→ **WHAT NEEDS TO BE DONE**
Find every line in the records below that contains the word "texttt", and copy each such line.

Data records
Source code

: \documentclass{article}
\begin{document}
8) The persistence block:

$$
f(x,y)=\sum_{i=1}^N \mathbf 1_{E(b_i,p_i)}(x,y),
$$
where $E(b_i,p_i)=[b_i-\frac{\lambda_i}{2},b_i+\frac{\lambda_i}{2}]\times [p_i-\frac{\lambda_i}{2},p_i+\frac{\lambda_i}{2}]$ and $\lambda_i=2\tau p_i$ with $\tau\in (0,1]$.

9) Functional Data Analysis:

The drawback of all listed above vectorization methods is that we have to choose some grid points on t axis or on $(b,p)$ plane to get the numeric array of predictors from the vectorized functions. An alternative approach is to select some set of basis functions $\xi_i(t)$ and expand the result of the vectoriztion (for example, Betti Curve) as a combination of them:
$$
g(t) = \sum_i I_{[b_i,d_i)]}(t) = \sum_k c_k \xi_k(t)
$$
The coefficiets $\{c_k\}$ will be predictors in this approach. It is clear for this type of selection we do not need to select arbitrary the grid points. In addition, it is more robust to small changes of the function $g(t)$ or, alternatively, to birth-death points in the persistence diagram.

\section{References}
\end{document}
...
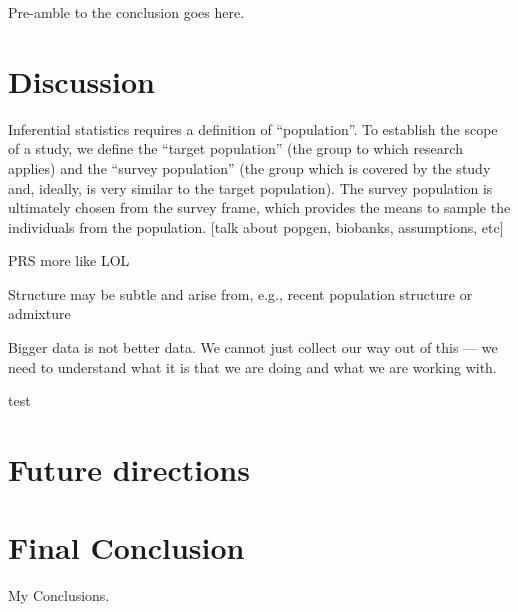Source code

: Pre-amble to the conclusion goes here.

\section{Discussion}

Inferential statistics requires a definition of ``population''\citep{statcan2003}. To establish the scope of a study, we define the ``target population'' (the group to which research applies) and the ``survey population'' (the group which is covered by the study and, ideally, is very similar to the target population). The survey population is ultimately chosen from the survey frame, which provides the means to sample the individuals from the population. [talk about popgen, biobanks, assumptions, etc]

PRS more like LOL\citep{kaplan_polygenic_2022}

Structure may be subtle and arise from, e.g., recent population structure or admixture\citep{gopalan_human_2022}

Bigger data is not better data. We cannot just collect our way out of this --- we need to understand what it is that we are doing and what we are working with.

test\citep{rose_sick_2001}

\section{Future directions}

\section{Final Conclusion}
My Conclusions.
...
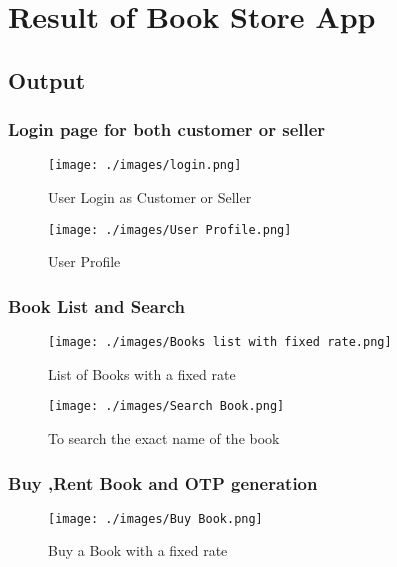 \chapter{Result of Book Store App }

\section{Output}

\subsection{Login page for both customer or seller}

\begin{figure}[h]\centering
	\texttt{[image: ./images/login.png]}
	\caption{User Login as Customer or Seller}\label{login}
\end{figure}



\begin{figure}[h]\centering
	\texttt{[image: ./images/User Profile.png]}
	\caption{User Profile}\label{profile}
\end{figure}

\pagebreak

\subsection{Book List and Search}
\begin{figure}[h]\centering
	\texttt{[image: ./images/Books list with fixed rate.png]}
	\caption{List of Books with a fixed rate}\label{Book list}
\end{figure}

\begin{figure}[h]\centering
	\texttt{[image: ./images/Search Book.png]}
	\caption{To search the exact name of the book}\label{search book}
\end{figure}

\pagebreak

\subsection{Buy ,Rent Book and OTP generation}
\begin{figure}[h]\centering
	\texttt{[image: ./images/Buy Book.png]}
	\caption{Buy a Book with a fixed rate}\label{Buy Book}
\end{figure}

→ **TASK RESPONSE**
	\texttt{[image: ./images/login.png]}
	\texttt{[image: ./images/User Profile.png]}
	\texttt{[image: ./images/Books list with fixed rate.png]}
	\texttt{[image: ./images/Search Book.png]}
	\texttt{[image: ./images/Buy Book.png]}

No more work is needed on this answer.